_What the task asks_:
Please copy out every line in the records below that includes the word "their".
==============================
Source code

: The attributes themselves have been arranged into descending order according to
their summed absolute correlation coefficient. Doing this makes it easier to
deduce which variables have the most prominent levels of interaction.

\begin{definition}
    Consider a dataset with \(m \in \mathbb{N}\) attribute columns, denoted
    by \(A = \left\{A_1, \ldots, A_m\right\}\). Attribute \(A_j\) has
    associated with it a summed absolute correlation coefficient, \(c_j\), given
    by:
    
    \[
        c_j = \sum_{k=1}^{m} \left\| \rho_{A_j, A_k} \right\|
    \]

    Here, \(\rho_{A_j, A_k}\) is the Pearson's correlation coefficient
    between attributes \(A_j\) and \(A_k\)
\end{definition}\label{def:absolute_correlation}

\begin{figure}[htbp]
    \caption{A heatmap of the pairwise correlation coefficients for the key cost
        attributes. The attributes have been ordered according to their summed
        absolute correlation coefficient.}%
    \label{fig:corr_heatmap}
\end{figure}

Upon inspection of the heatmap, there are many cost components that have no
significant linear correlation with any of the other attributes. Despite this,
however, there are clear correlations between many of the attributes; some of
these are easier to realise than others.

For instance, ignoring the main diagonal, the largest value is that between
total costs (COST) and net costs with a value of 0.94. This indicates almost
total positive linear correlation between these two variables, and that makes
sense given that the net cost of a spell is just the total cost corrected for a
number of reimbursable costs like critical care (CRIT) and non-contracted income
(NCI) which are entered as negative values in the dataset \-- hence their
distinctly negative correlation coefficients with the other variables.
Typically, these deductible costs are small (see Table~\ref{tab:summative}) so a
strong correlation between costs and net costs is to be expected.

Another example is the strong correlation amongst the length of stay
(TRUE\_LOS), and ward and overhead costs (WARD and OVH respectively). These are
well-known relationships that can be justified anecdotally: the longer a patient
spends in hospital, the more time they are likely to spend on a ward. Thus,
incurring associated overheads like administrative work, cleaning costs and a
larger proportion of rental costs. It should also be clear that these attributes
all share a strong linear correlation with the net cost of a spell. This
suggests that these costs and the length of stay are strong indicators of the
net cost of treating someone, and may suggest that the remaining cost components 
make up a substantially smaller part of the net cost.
==============================
_Task result_:
their summed absolute correlation coefficient. Doing this makes it easier to
        attributes. The attributes have been ordered according to their summed
(NCI) which are entered as negative values in the dataset \-- hence their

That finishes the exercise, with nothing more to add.